Dine Uygun Olan Her Güzel İş Sadakadır

İbadet Hayatımız

Rasûlullah -sallâllâhu aleyhi ve sellem- Efendimiz, Allah rızâsı gözetilerek yapılan her türlü hayrın, yardımın ve iyiliğin sadaka yerine geçtiğini müjdeliyor.

Rasûlullah -sallâllâhu aleyhi ve sellem- Efendimiz bir başka hadîs-i şerîflerinde, sadece maldan verilenin değil, Allah rızâsı gözetilerek yapılan her türlü hayrın, yardımın ve iyiliğin sadaka muhtevasına girdiğini şöyle beyan etmişlerdir:

“Dine uygun olan her güzel iş, sadakadır.” (Buhârî, Edeb, 33; Müslim, Zekât, 53)

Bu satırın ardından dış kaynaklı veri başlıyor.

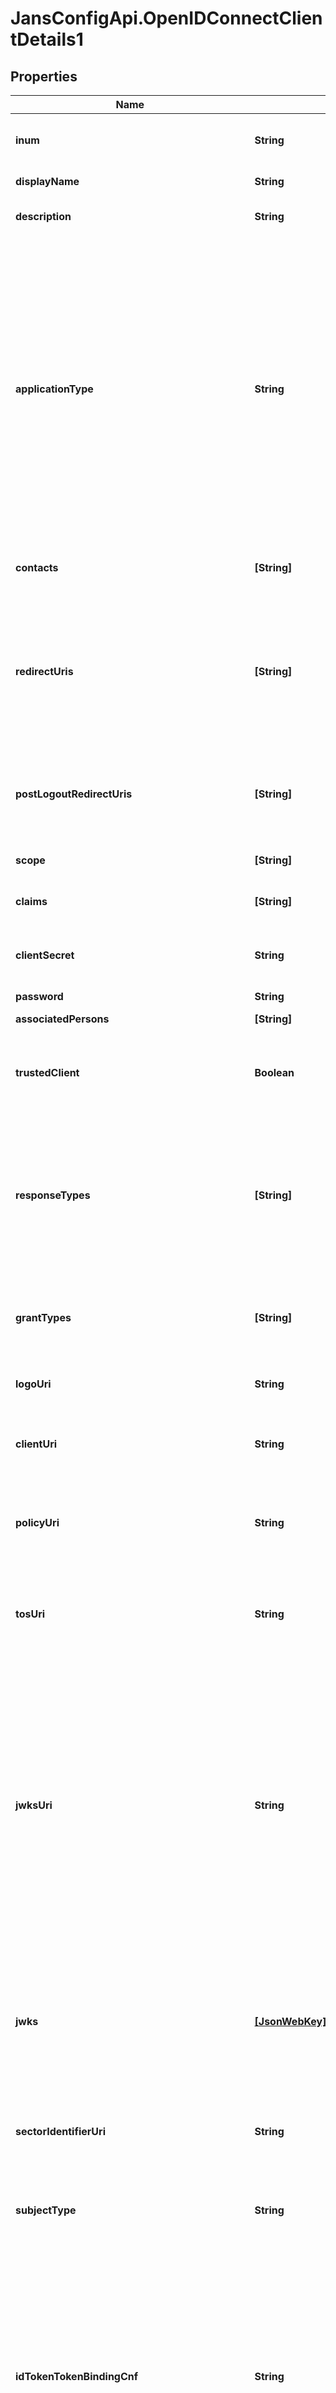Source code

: # JansConfigApi.OpenIDConnectClientDetails1

## Properties

Name | Type | Description | Notes
------------ | ------------- | ------------- | -------------
**inum** | **String** | XRI i-number. Client Identifier to uniquely identify the client. | [optional] 
**displayName** | **String** | A human-readable name of the client. | [optional] 
**description** | **String** | A human-readable string describing the client. | [optional] 
**applicationType** | **String** | Kind of the application. The default, if omitted, is web. The defined values are native or web. Web Clients using the OAuth Implicit Grant Type must only register URLs using the HTTPS scheme as redirect_uris, they must not use localhost as the hostname. Native Clients must only register redirect_uris using custom URI schemes or URLs using the http scheme with localhost as the hostname. | [optional] 
**contacts** | **[String]** | e-mail addresses of people responsible for this Client. | [optional] 
**redirectUris** | **[String]** | Redirection URI values used by the Client. One of these registered Redirection URI values must exactly match the redirect_uri parameter value used in each Authorization Request | [optional] 
**postLogoutRedirectUris** | **[String]** | Provide the URLs supplied by the RP to request that the user be redirected to this location after a logout has been performed. | [optional] 
**scope** | **[String]** | Provide list of scopes granted to the client. | [optional] 
**claims** | **[String]** | Provide list of claims granted to the client. | [optional] 
**clientSecret** | **String** | The client secret.  The client MAY omit the parameter if the client secret is an empty string. | [optional] 
**password** | **String** | User password. | [optional] 
**associatedPersons** | **[String]** | List of associated persons. | [optional] 
**trustedClient** | **Boolean** | Attribute which corresponds to the \&quot;Pre-Authorization\&quot; property. Default value is false. | [optional] 
**responseTypes** | **[String]** | A list of the OAuth 2.0 response_type values that the Client is declaring that it will restrict itself to using. If omitted, the default is that the Client will use only the code Response Type. Allowed values are code, token, id_token. | [optional] 
**grantTypes** | **[String]** | A list of the OAuth 2.0 Grant Types that the Client is declaring that it will restrict itself to using. | [optional] 
**logoUri** | **String** | URL that references a logo for the Client application. | [optional] 
**clientUri** | **String** | URL of the home page of the Client. The value of this field must point to a valid Web page. | [optional] 
**policyUri** | **String** | URL that the Relying Party Client provides to the End-User to read about the how the profile data will be used. | [optional] 
**tosUri** | **String** | URL that the Relying Party Client provides to the End-User to read about the Relying Party&#39;s terms of service. | [optional] 
**jwksUri** | **String** | URL for the Client&#39;s JSON Web Key Set (JWK) document containing key(s) that are used for signing requests to the OP. The JWK Set may also contain the Client&#39;s encryption keys(s) that are used by the OP to encrypt the responses to the Client. When both signing and encryption keys are made available, a use (Key Use) parameter value is required for all keys in the document to indicate each key&#39;s intended usage. | [optional] 
**jwks** | [**[JsonWebKey]**](JsonWebKey.md) | List of JSON Web Key (JWK) - A JSON object that represents a cryptographic key. The members of the object represent properties of the key, including its value. | [optional] 
**sectorIdentifierUri** | **String** | URL using the https scheme to be used in calculating Pseudonymous Identifiers by the OP. | [optional] 
**subjectType** | **String** | Subject type requested for the Client ID. Valid types include pairwise and public. | [optional] 
**idTokenTokenBindingCnf** | **String** | Specifies the JWT Confirmation Method member name (e.g. tbh) that the Relying Party expects when receiving Token Bound ID Tokens. The presence of this parameter indicates that the Relying Party supports Token Binding of ID Tokens. If omitted, the default is that the Relying Party does not support Token Binding of ID Tokens. | [optional] 
**rptAsJwt** | **Boolean** | Specifies whether RPT should be return as signed JWT. | [optional] 
**accessTokenAsJwt** | **Boolean** | Specifies whether access token as signed JWT. | [optional] 
**accessTokenSigningAlg** | **String** | Specifies signing algorithm that has to be used during JWT signing. If it&#39;s not specified, then the default OP signing algorithm will be used. | [optional] 
**idTokenSignedResponseAlg** | **String** | JWS alg algorithm (JWA) required for signing the ID Token issued to this Client. | [optional] 
**idTokenEncryptedResponseAlg** | **String** | JWE alg algorithm (JWA) required for encrypting the ID Token issued to this Client. | [optional] 
**idTokenEncryptedResponseEnc** | **String** | JWE enc algorithm (JWA) required for encrypting the ID Token issued to this Client. | [optional] 
**userinfoSignedResponseAlg** | **String** | JWS alg algorithm (JWA) required for signing UserInfo Responses. | [optional] 
**userinfoEncryptedResponseAlg** | **String** | JWE alg algorithm (JWA) required for encrypting UserInfo Responses. | [optional] 
**userinfoEncryptedResponseEnc** | **String** | JWE enc algorithm (JWA) required for encrypting UserInfo Responses. | [optional] 
**requestObjectSigningAlg** | **String** | JWS alg algorithm (JWA) that must be used for signing Request Objects sent to the OP. | [optional] 
**requestObjectEncryptionAlg** | **String** | JWE alg algorithm (JWA) the RP is declaring that it may use for encrypting Request Objects sent to the OP. | [optional] 
**requestObjectEncryptionEnc** | **String** | JWE enc algorithm (JWA) the RP is declaring that it may use for encrypting Request Objects sent to the OP. | [optional] 
**tokenEndpointAuthMethod** | **String** | Requested Client Authentication method for the Token Endpoint. | [optional] 
**tokenEndpointAuthSigningAlg** | **String** | JWS alg algorithm (JWA) that must be used for signing the JWT used to authenticate the Client at the Token Endpoint for the private_key_jwt and client_secret_jwt authentication methods. | [optional] 
**defaultMaxAge** | **Number** | Specifies the Default Maximum Authentication Age. | [optional] 
**requireAuthTime** | **Boolean** | Boolean value specifying whether the auth_time Claim in the ID Token is required. It is required when the value is true. | [optional] 
**claimsRedirectUri** | **[String]** | Array of The Claims Redirect URIs to which the client wishes the authorization server to direct the requesting party&#39;s user agent after completing its interaction. | [optional] 
**logoutUri** | **[String]** | Specifies the URI using the https scheme that the authorization server can call to initiate a login at the client. | [optional] 
**logoutSessionRequired** | **Boolean** | Boolean value specifying whether the RP requires that a session ID query parameter be included to identify the RP session at the OP when the logout_uri is used. If omitted, the default value is false. | [optional] 
**persistClientAuthorizations** | **Boolean** | Specifies if the client authorization details are to be persisted. Default value is true. | [optional] 
**includeClaimsInIdToken** | **Boolean** | If true then claims are included in token id, default value is false. | [optional] 
**refreshTokenLifetime** | **Number** | Specifies the Client-specific refresh token expiration. | [optional] 
**accessTokenLifetime** | **Number** | Specifies the Client-specific access token expiration. | [optional] 
**defaultAcrValues** | **[String]** | Array of default requested Authentication Context Class Reference values that the Authorization Server must use for processing requests from the Client. | [optional] 
**initiateLoginUri** | **String** | Specifies the URI using the https scheme that the authorization server can call to initiate a login at the client. | [optional] 
**exp** | **Date** | Integer timestamp, measured in the number of seconds since January 1 1970 UTC, indicating when this permission will expire. | [optional] 
**requestUris** | **[String]** | Provide a list of requests_uri values that are pre-registered by the Client for use at the Authorization Server. | [optional] 
**authorizedOrigins** | **[String]** | Specifies authorized JavaScript origins. | [optional] 
**softwareId** | **String** | Specifies a unique identifier string (UUID) assigned by the client developer or software publisher used by registration endpoints to identify the client software to be dynamically registered. | [optional] 
**softwareVersion** | **String** | Specifies a version identifier string for the client software identified by &#39;software_id&#39;. The value of the &#39;software_version&#39; should change on any update to the client software identified by the same &#39;software_id&#39;. | [optional] 
**softwareStatement** | **String** | Specifies a software statement containing client metadata values about the client software as claims. This is a string value containing the entire signed JWT. | [optional] 
**disabled** | **Boolean** | Specifies whether client is disabled. | [optional] 
**jansId** | **String** | Jans Authorization Server Attribute Scope Id. | [optional] 
**deletable** | **Boolean** | Specifies whether client is deletable. | [optional] 
**clientAttributes** | [**ApiV1OpenidClientsClientAttributes**](ApiV1OpenidClientsClientAttributes.md) |  | [optional] 
**backchannelAuthenticationRequestSigningAlg** | **String** | The JWS algorithm alg value that the Client will use for signing authentication request, as described in Section 7.1.1. of OAuth 2.0 [RFC6749]. When omitted, the Client will not send signed authentication requests. | [optional] 
**backchannelTokenDeliveryMode** | **String** | specifies how backchannel token will be delivered. | [optional] 
**backchannelClientNotificationEndpoint** | **String** | Client Initiated Backchannel Authentication (CIBA) enables a Client to initiate the authentication of an end-user by means of out-of-band mechanisms. Upon receipt of the notification, the Client makes a request to the token endpoint to obtain the tokens. | [optional] 
**backchannelUserCodeParameter** | **Boolean** | Boolean value specifying whether the Client supports the user_code parameter. If omitted, the default value is false. | [optional] 



## Enum: ApplicationTypeEnum


* `Web` (value: `"Web"`)

* `Native` (value: `"Native"`)





## Enum: [ResponseTypesEnum]


* `CODE` (value: `"CODE"`)

* `TOKEN` (value: `"TOKEN"`)

* `ID_TOKEN` (value: `"ID_TOKEN"`)





## Enum: [GrantTypesEnum]


* `AUTHORIZATION_CODE` (value: `"AUTHORIZATION_CODE"`)

* `IMPLICIT` (value: `"IMPLICIT"`)

* `RESOURCE_OWNER_PASSWORD_CREDENTIALS` (value: `"RESOURCE_OWNER_PASSWORD_CREDENTIALS"`)

* `CLIENT_CREDENTIALS` (value: `"CLIENT_CREDENTIALS"`)

* `REFRESH_TOKEN` (value: `"REFRESH_TOKEN"`)

* `OXAUTH_UMA_TICKET` (value: `"OXAUTH_UMA_TICKET"`)

* `CIBA` (value: `"CIBA"`)

* `DEVICE_CODE` (value: `"DEVICE_CODE"`)





## Enum: SubjectTypeEnum


* `PAIRWISE` (value: `"PAIRWISE"`)

* `PUBLIC` (value: `"PUBLIC"`)





## Enum: AccessTokenSigningAlgEnum


* `HS256` (value: `"HS256"`)

* `HS384` (value: `"HS384"`)

* `HS512` (value: `"HS512"`)

* `RS256` (value: `"RS256"`)

* `RS384` (value: `"RS384"`)

* `RS512` (value: `"RS512"`)

* `ES256` (value: `"ES256"`)

* `ES384` (value: `"ES384"`)

* `ES512` (value: `"ES512"`)

* `PS256` (value: `"PS256"`)

* `PS384` (value: `"PS384"`)

* `PS512` (value: `"PS512"`)





## Enum: IdTokenSignedResponseAlgEnum


* `HS256 - HS384 - HS512 - RS256 - RS384 - RS512 - ES256 - ES384 - ES512 - PS256 - PS384 - PS512` (value: `"HS256 - HS384 - HS512 - RS256 - RS384 - RS512 - ES256 - ES384 - ES512 - PS256 - PS384 - PS512"`)





## Enum: IdTokenEncryptedResponseAlgEnum


* `RSA1_5` (value: `"RSA1_5"`)

* `RSA-OAEP` (value: `"RSA-OAEP"`)

* `A128KW` (value: `"A128KW"`)

* `A256KW` (value: `"A256KW"`)





## Enum: IdTokenEncryptedResponseEncEnum


* `A128CBC+HS256` (value: `"A128CBC+HS256"`)

* `A256CBC+HS512` (value: `"A256CBC+HS512"`)

* `A128GCM` (value: `"A128GCM"`)

* `A256GCM` (value: `"A256GCM"`)





## Enum: UserinfoSignedResponseAlgEnum


* `HS256` (value: `"HS256"`)

* `HS384` (value: `"HS384"`)

* `HS512` (value: `"HS512"`)

* `RS256` (value: `"RS256"`)

* `RS384` (value: `"RS384"`)

* `RS512` (value: `"RS512"`)

* `ES256` (value: `"ES256"`)

* `ES384` (value: `"ES384"`)

* `ES512` (value: `"ES512"`)

* `PS256` (value: `"PS256"`)

* `PS384` (value: `"PS384"`)

* `PS512` (value: `"PS512"`)





## Enum: UserinfoEncryptedResponseAlgEnum


* `RSA1_5` (value: `"RSA1_5"`)

* `RSA-OAEP` (value: `"RSA-OAEP"`)

* `A128KW` (value: `"A128KW"`)

* `A256KW` (value: `"A256KW"`)





## Enum: UserinfoEncryptedResponseEncEnum


* `A128CBC+HS256` (value: `"A128CBC+HS256"`)

* `A256CBC+HS512` (value: `"A256CBC+HS512"`)

* `A128GCM` (value: `"A128GCM"`)

* `A256GCM` (value: `"A256GCM"`)





## Enum: RequestObjectSigningAlgEnum


* `HS256` (value: `"HS256"`)

* `HS384` (value: `"HS384"`)

* `HS512` (value: `"HS512"`)

* `RS256` (value: `"RS256"`)

* `RS384` (value: `"RS384"`)

* `RS512` (value: `"RS512"`)

* `ES256` (value: `"ES256"`)

* `ES384` (value: `"ES384"`)

* `ES512` (value: `"ES512"`)

* `PS256` (value: `"PS256"`)

* `PS384` (value: `"PS384"`)

* `PS512` (value: `"PS512"`)





## Enum: RequestObjectEncryptionAlgEnum


* `RSA1_5` (value: `"RSA1_5"`)

* `RSA-OAEP` (value: `"RSA-OAEP"`)

* `A128KW` (value: `"A128KW"`)

* `A256KW` (value: `"A256KW"`)





## Enum: RequestObjectEncryptionEncEnum


* `A128CBC+HS256` (value: `"A128CBC+HS256"`)

* `A256CBC+HS512` (value: `"A256CBC+HS512"`)

* `A128GCM` (value: `"A128GCM"`)

* `A256GCM` (value: `"A256GCM"`)





## Enum: TokenEndpointAuthMethodEnum


* `client_secret_basic` (value: `"client_secret_basic"`)

* `client_secret_post` (value: `"client_secret_post"`)

* `client_secret_jwt` (value: `"client_secret_jwt"`)

* `private_key_jwt` (value: `"private_key_jwt"`)

* `none` (value: `"none"`)





## Enum: TokenEndpointAuthSigningAlgEnum


* `HS256` (value: `"HS256"`)

* `HS384` (value: `"HS384"`)

* `HS512` (value: `"HS512"`)

* `RS256` (value: `"RS256"`)

* `RS384` (value: `"RS384"`)

* `RS512` (value: `"RS512"`)

* `ES256` (value: `"ES256"`)

* `ES384` (value: `"ES384"`)

* `ES512` (value: `"ES512"`)

* `PS256` (value: `"PS256"`)

* `PS384` (value: `"PS384"`)

* `PS512` (value: `"PS512"`)





## Enum: BackchannelAuthenticationRequestSigningAlgEnum


* `RS256` (value: `"RS256"`)

* `RS384` (value: `"RS384"`)

* `RS512` (value: `"RS512"`)

* `ES256` (value: `"ES256"`)

* `ES384` (value: `"ES384"`)

* `ES512` (value: `"ES512"`)

* `PS256` (value: `"PS256"`)

* `PS384` (value: `"PS384"`)

* `PS512` (value: `"PS512"`)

Hamd olsun, takvâ mevsimi olan Ramazân-ı Şerîf’e yaklaşıyoruz. Bu takvâ mevsimine de hazırlıklı girmemiz lâzım. Peki, nasıl hazırlanacağız, gönül âlemimizi nasıl tekâmül ettireceğiz? Rabbimiz’in rızâsını tahsil maksadıyla neler yapacağız?

Evvelâ ibadetlerimize daha bir hassâsiyet göstereceğiz. İbadetlerimizin Hak katındaki makbûliyetinin de muâmelatımızda kendini göstereceğini unutmayacağız. Hayır-hasenat için koşturmaktan yorulmayacağız.

Çünkü Rabbimiz, bir mü’minin hayatının her ânının iyilik ve güzel ahlâk ile tezyîn olmasını arzu ediyor ve;

(Bir hayırlı işi bitirip) boş kaldın mı hemen (başka) işe koyul ve yalnız Rabbine yönel.” (el-İnşirah, 7-8) buyuruyor.

Peygamber Efendimiz -sallâllâhu aleyhi ve sellem- de, bir mü’minin faydasız işlerle vaktini ziyan etmesini istemez ve bilhassa boş zamanların içtimâî kulluk vazifeleriyle değerlendirilmesi için, sık sık teşvik mâhiyetinde:

“–Bugün bir yetim başı okşadınız mı?

–Bugün bir aç doyurdunuz mu?

–Bugün bir hasta ziyaretinde bulundunuz mu?

–Bugün bir cenâze teşyiinde bulundunuz mu?” diye sorardı. (Bkz. Müslim, Fedâilü’s-Sahâbe, 12)

Böylece mü’minin, hayatının hiçbir ânında rehâvete kapılıp boş işlerle vakit kaybetmesini istemezdi. Dâimâ istikâmet üzere yaşamasını ve hayırda yarışmasını arzu ederdi. Zira âyet-i kerîmede felâha/kurtuluşa eren mü’minler için;

“Onlar (o felâha kavuşan mü’minler) ki, boş ve yararsız şeylerden yüz çevirirler.” (el-Mü’minûn, 3) buyruluyor.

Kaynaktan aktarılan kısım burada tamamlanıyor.